▶ **Work required**: The records below are to be reproduced exactly, and no picture should appear in the copy.

(Beginning of Given records)

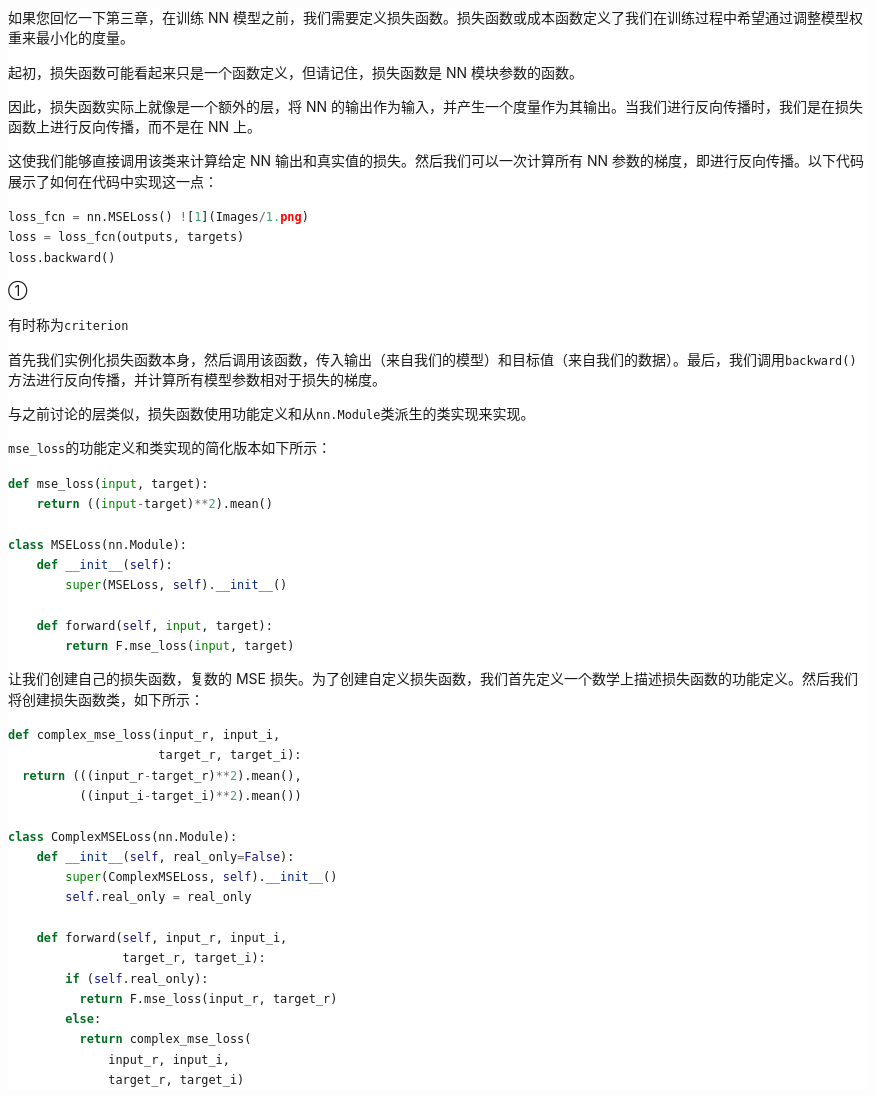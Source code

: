 如果您回忆一下第三章，在训练 NN 模型之前，我们需要定义损失函数。损失函数或成本函数定义了我们在训练过程中希望通过调整模型权重来最小化的度量。

起初，损失函数可能看起来只是一个函数定义，但请记住，损失函数是 NN 模块参数的函数。

因此，损失函数实际上就像是一个额外的层，将 NN 的输出作为输入，并产生一个度量作为其输出。当我们进行反向传播时，我们是在损失函数上进行反向传播，而不是在 NN 上。

这使我们能够直接调用该类来计算给定 NN 输出和真实值的损失。然后我们可以一次计算所有 NN 参数的梯度，即进行反向传播。以下代码展示了如何在代码中实现这一点：

```py
loss_fcn = nn.MSELoss() ![1](Images/1.png)
loss = loss_fcn(outputs, targets)
loss.backward()
```

①

有时称为`criterion`

首先我们实例化损失函数本身，然后调用该函数，传入输出（来自我们的模型）和目标值（来自我们的数据）。最后，我们调用`backward()`方法进行反向传播，并计算所有模型参数相对于损失的梯度。

与之前讨论的层类似，损失函数使用功能定义和从`nn.Module`类派生的类实现来实现。

`mse_loss`的功能定义和类实现的简化版本如下所示：

```py
def mse_loss(input, target):
    return ((input-target)**2).mean()

class MSELoss(nn.Module):
    def __init__(self):
        super(MSELoss, self).__init__()

    def forward(self, input, target):
        return F.mse_loss(input, target)
```

让我们创建自己的损失函数，复数的 MSE 损失。为了创建自定义损失函数，我们首先定义一个数学上描述损失函数的功能定义。然后我们将创建损失函数类，如下所示：

```py
def complex_mse_loss(input_r, input_i,
                     target_r, target_i):
  return (((input_r-target_r)**2).mean(),
          ((input_i-target_i)**2).mean())

class ComplexMSELoss(nn.Module):
    def __init__(self, real_only=False):
        super(ComplexMSELoss, self).__init__()
        self.real_only = real_only

    def forward(self, input_r, input_i,
                target_r, target_i):
        if (self.real_only):
          return F.mse_loss(input_r, target_r)
        else:
          return complex_mse_loss(
              input_r, input_i,
              target_r, target_i)
```
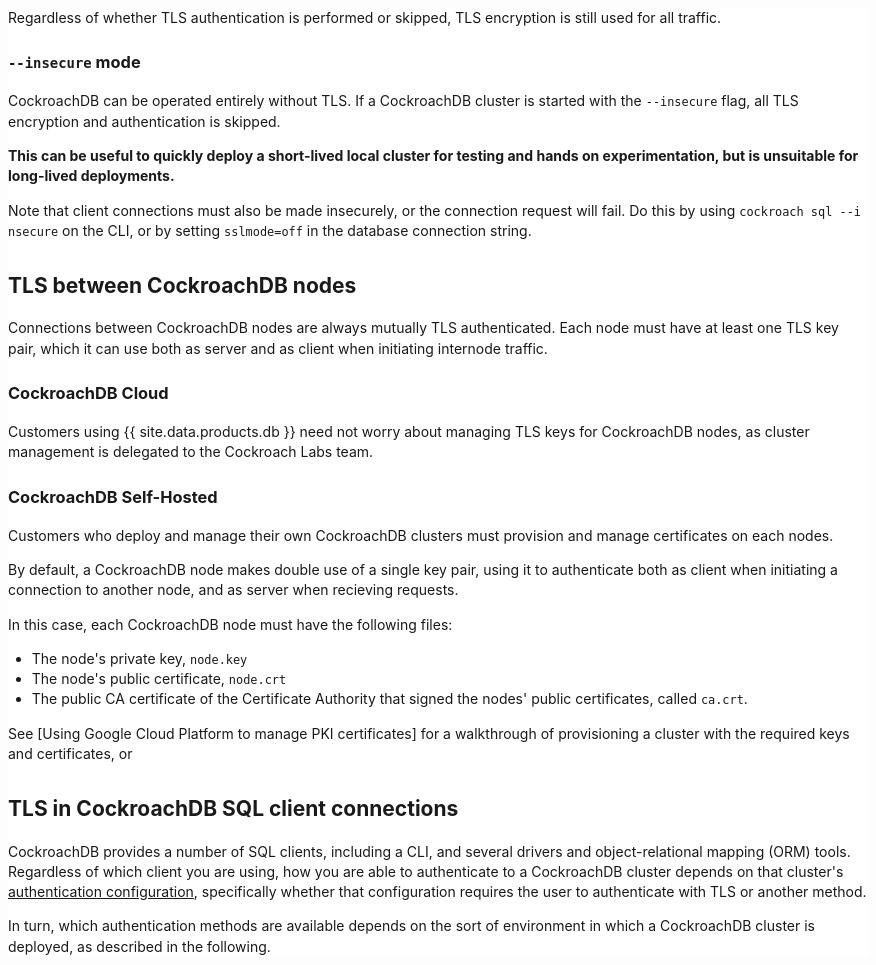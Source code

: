 Regardless of whether TLS authentication is performed or skipped, TLS encryption is still used for all traffic.

### `--insecure` mode

CockroachDB can be operated entirely without TLS. If a CockroachDB cluster is started with the `--insecure` flag, all TLS encryption and authentication is skipped.

**This can be useful to quickly deploy a short-lived local cluster for testing and hands on experimentation, but is unsuitable for long-lived deployments.**

Note that client connections must also be made insecurely, or the connection request will fail. Do this by using `cockroach sql --insecure` on the CLI, or by setting `sslmode=off` in the database connection string.

## TLS between CockroachDB nodes

Connections between CockroachDB nodes are always mutually TLS authenticated. Each node must have at least one TLS key pair, which it can use both as server and as client when initiating internode traffic.

### CockroachDB Cloud

Customers using {{ site.data.products.db }} need not worry about managing TLS keys for CockroachDB nodes, as cluster management is delegated to the Cockroach Labs team.

### CockroachDB Self-Hosted

Customers who deploy and manage their own CockroachDB clusters must provision and manage certificates on each nodes.

By default, a CockroachDB node makes double use of a single key pair, using it to authenticate both as client when initiating a connection to another node, and as server when recieving requests.

In this case, each CockroachDB node must have the following files:

- The node's private key, `node.key`
- The node's public certificate, `node.crt`
- The public CA certificate of the Certificate Authority that signed the nodes' public certificates, called `ca.crt`.

See [Using Google Cloud Platform to manage PKI certificates] for a walkthrough of provisioning a cluster with the required keys and certificates, or 

## TLS in CockroachDB SQL client connections

CockroachDB provides a number of SQL clients, including a CLI, and several drivers and object-relational mapping (ORM) tools. Regardless of which client you are using, how you are able to authenticate to a CockroachDB cluster depends on that cluster's [authentication configuration](authentication.html), specifically whether that configuration requires the user to authenticate with TLS or another method.

In turn, which authentication methods are available depends on the sort of environment in which a CockroachDB cluster is deployed, as described in the following.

(End of Given records)

▶ **Written reply**:
Source code

: 如果您回忆一下第三章，在训练 NN 模型之前，我们需要定义损失函数。损失函数或成本函数定义了我们在训练过程中希望通过调整模型权重来最小化的度量。

起初，损失函数可能看起来只是一个函数定义，但请记住，损失函数是 NN 模块参数的函数。

因此，损失函数实际上就像是一个额外的层，将 NN 的输出作为输入，并产生一个度量作为其输出。当我们进行反向传播时，我们是在损失函数上进行反向传播，而不是在 NN 上。

这使我们能够直接调用该类来计算给定 NN 输出和真实值的损失。然后我们可以一次计算所有 NN 参数的梯度，即进行反向传播。以下代码展示了如何在代码中实现这一点：

```py
loss_fcn = nn.MSELoss() ![1](Images/1.png)
loss = loss_fcn(outputs, targets)
loss.backward()
```

①

有时称为`criterion`

首先我们实例化损失函数本身，然后调用该函数，传入输出（来自我们的模型）和目标值（来自我们的数据）。最后，我们调用`backward()`方法进行反向传播，并计算所有模型参数相对于损失的梯度。

与之前讨论的层类似，损失函数使用功能定义和从`nn.Module`类派生的类实现来实现。

`mse_loss`的功能定义和类实现的简化版本如下所示：

```py
def mse_loss(input, target):
    return ((input-target)**2).mean()

class MSELoss(nn.Module):
    def __init__(self):
        super(MSELoss, self).__init__()

    def forward(self, input, target):
        return F.mse_loss(input, target)
```

让我们创建自己的损失函数，复数的 MSE 损失。为了创建自定义损失函数，我们首先定义一个数学上描述损失函数的功能定义。然后我们将创建损失函数类，如下所示：

```py
def complex_mse_loss(input_r, input_i,
                     target_r, target_i):
  return (((input_r-target_r)**2).mean(),
          ((input_i-target_i)**2).mean())

class ComplexMSELoss(nn.Module):
    def __init__(self, real_only=False):
        super(ComplexMSELoss, self).__init__()
        self.real_only = real_only

    def forward(self, input_r, input_i,
                target_r, target_i):
        if (self.real_only):
          return F.mse_loss(input_r, target_r)
        else:
          return complex_mse_loss(
              input_r, input_i,
              target_r, target_i)
```
Source code

: Regardless of whether TLS authentication is performed or skipped, TLS encryption is still used for all traffic.

### `--insecure` mode

CockroachDB can be operated entirely without TLS. If a CockroachDB cluster is started with the `--insecure` flag, all TLS encryption and authentication is skipped.

**This can be useful to quickly deploy a short-lived local cluster for testing and hands on experimentation, but is unsuitable for long-lived deployments.**

Note that client connections must also be made insecurely, or the connection request will fail. Do this by using `cockroach sql --insecure` on the CLI, or by setting `sslmode=off` in the database connection string.

## TLS between CockroachDB nodes

Connections between CockroachDB nodes are always mutually TLS authenticated. Each node must have at least one TLS key pair, which it can use both as server and as client when initiating internode traffic.

### CockroachDB Cloud

Customers using {{ site.data.products.db }} need not worry about managing TLS keys for CockroachDB nodes, as cluster management is delegated to the Cockroach Labs team.

### CockroachDB Self-Hosted

Customers who deploy and manage their own CockroachDB clusters must provision and manage certificates on each nodes.

By default, a CockroachDB node makes double use of a single key pair, using it to authenticate both as client when initiating a connection to another node, and as server when recieving requests.

In this case, each CockroachDB node must have the following files:

- The node's private key, `node.key`
- The node's public certificate, `node.crt`
- The public CA certificate of the Certificate Authority that signed the nodes' public certificates, called `ca.crt`.

See [Using Google Cloud Platform to manage PKI certificates] for a walkthrough of provisioning a cluster with the required keys and certificates, or 

## TLS in CockroachDB SQL client connections

CockroachDB provides a number of SQL clients, including a CLI, and several drivers and object-relational mapping (ORM) tools. Regardless of which client you are using, how you are able to authenticate to a CockroachDB cluster depends on that cluster's [authentication configuration](authentication.html), specifically whether that configuration requires the user to authenticate with TLS or another method.

In turn, which authentication methods are available depends on the sort of environment in which a CockroachDB cluster is deployed, as described in the following.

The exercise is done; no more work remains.